Directions for this task »
Every line of the records below that holds the word "body" should be copied out.

Dataset entries:
*** Begin section ***

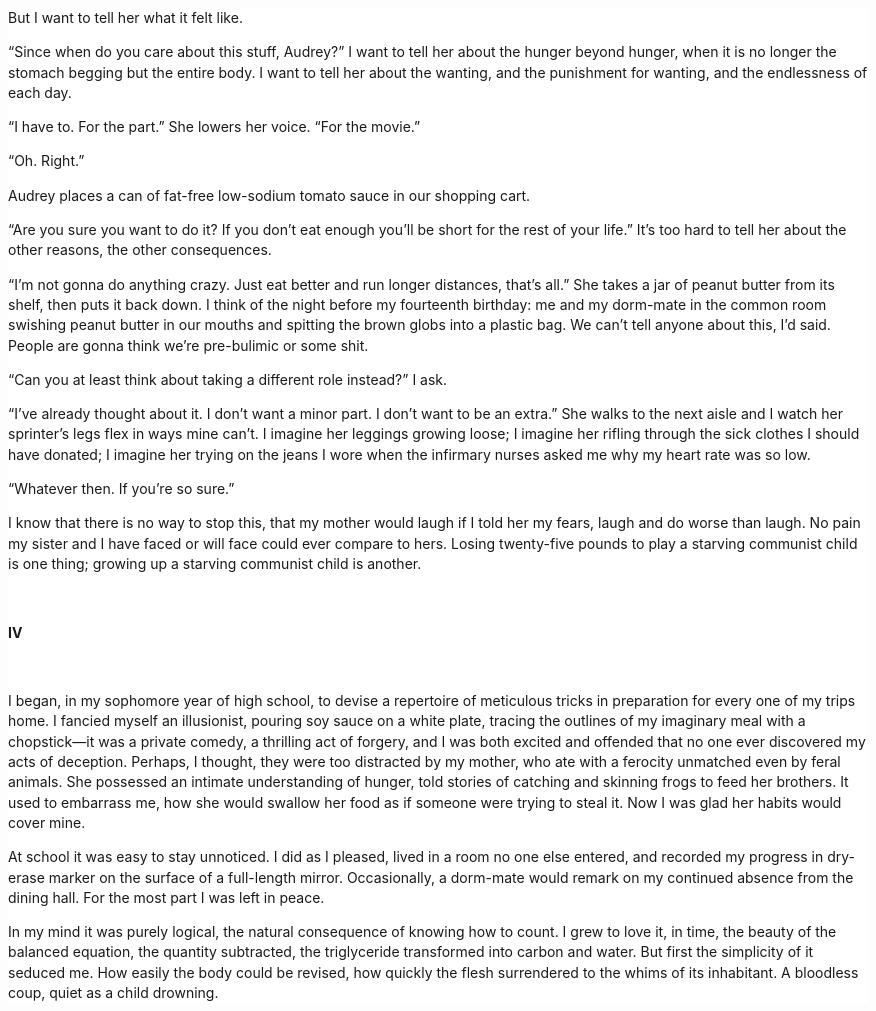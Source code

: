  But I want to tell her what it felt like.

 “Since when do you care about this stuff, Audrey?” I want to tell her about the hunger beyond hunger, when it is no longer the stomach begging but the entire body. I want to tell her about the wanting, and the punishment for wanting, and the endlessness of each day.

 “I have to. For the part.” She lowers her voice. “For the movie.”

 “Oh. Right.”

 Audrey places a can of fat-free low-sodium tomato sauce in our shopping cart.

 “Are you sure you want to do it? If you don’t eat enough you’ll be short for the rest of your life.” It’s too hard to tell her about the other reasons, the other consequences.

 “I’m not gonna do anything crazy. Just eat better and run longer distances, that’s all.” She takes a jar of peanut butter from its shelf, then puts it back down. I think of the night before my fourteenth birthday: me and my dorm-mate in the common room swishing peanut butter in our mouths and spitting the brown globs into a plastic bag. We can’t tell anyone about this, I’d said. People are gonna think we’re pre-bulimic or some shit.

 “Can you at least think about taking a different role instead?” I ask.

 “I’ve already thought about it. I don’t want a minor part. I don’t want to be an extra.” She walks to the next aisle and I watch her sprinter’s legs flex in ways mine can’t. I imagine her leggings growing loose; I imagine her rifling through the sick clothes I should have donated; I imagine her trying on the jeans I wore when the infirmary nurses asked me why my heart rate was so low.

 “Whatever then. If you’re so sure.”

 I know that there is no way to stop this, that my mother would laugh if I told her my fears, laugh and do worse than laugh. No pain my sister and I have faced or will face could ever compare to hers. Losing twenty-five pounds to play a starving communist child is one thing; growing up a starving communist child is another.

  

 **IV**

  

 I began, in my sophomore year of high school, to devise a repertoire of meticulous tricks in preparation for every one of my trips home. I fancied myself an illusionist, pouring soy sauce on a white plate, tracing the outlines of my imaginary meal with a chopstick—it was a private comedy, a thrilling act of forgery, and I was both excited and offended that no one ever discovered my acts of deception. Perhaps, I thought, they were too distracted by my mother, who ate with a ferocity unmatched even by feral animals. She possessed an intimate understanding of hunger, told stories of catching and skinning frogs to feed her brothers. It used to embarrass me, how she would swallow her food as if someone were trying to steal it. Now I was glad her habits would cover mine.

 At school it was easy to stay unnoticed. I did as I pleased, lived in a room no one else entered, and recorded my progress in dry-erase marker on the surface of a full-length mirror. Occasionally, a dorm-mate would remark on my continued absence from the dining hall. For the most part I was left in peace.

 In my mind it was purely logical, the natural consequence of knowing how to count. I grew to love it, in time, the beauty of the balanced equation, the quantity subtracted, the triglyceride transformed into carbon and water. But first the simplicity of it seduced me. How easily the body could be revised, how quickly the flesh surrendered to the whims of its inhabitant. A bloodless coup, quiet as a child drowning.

*** End section ***
*** Begin section ***

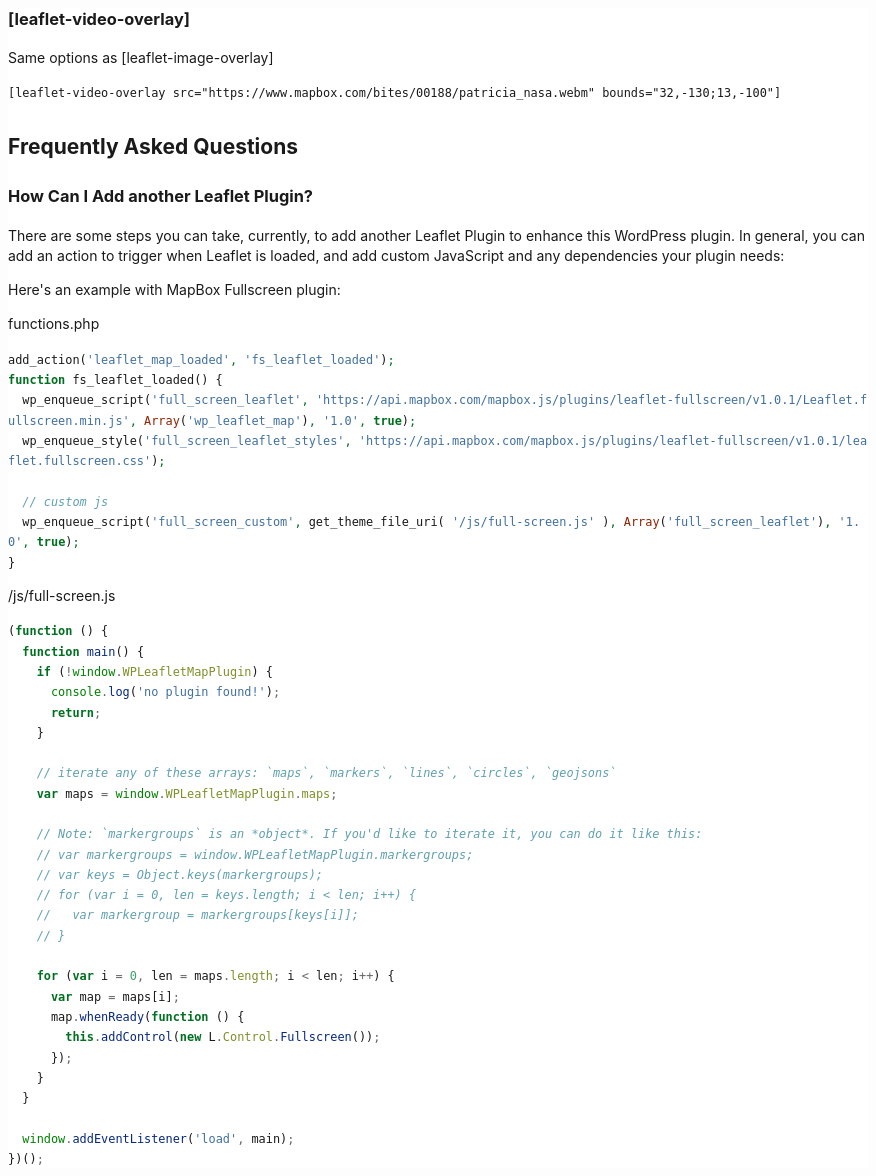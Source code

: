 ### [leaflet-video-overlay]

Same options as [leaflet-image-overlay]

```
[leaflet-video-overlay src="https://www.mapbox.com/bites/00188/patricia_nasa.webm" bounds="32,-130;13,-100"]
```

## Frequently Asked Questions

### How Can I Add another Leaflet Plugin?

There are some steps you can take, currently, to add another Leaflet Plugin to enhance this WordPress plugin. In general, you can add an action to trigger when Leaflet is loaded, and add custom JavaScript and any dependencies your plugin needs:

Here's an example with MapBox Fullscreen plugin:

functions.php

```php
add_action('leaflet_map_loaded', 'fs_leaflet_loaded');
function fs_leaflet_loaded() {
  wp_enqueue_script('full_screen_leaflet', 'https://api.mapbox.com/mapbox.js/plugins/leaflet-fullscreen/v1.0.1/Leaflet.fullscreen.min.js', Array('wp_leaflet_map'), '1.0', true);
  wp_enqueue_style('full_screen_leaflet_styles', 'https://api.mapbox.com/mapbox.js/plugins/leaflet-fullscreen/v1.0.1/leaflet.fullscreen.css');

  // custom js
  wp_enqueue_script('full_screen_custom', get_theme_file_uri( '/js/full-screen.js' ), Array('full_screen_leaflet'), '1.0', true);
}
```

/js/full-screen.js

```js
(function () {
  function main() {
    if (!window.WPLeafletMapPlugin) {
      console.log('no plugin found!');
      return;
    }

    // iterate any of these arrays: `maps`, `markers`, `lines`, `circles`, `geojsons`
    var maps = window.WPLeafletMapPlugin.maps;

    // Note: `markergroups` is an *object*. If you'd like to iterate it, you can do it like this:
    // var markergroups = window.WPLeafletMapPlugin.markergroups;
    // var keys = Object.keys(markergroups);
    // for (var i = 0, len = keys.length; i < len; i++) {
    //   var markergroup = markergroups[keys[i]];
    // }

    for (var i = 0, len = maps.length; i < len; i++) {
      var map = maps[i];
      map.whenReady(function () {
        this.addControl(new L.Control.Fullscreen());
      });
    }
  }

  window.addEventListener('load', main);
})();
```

*** End section ***
*** Begin section ***

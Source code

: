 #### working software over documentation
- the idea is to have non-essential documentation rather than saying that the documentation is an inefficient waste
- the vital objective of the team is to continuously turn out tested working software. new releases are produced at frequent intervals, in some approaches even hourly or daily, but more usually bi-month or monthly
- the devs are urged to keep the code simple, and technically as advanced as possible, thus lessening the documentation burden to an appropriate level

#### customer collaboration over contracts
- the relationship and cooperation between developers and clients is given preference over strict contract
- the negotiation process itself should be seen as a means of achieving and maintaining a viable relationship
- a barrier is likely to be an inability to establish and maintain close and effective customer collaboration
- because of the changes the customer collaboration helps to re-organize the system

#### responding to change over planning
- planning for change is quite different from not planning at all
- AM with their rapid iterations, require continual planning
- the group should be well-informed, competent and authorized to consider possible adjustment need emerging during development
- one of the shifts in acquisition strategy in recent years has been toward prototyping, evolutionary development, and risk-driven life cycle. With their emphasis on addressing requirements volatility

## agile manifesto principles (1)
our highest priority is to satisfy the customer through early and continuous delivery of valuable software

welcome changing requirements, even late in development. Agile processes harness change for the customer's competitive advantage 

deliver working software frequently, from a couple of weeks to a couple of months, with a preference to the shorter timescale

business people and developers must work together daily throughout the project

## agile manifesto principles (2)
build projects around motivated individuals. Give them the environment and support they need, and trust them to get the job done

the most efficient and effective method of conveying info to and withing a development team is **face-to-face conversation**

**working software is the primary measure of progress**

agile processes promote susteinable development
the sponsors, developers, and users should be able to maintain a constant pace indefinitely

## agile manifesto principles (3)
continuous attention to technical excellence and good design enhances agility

*** End section ***

Exercise response »
 “Since when do you care about this stuff, Audrey?” I want to tell her about the hunger beyond hunger, when it is no longer the stomach begging but the entire body. I want to tell her about the wanting, and the punishment for wanting, and the endlessness of each day.
 In my mind it was purely logical, the natural consequence of knowing how to count. I grew to love it, in time, the beauty of the balanced equation, the quantity subtracted, the triglyceride transformed into carbon and water. But first the simplicity of it seduced me. How easily the body could be revised, how quickly the flesh surrendered to the whims of its inhabitant. A bloodless coup, quiet as a child drowning.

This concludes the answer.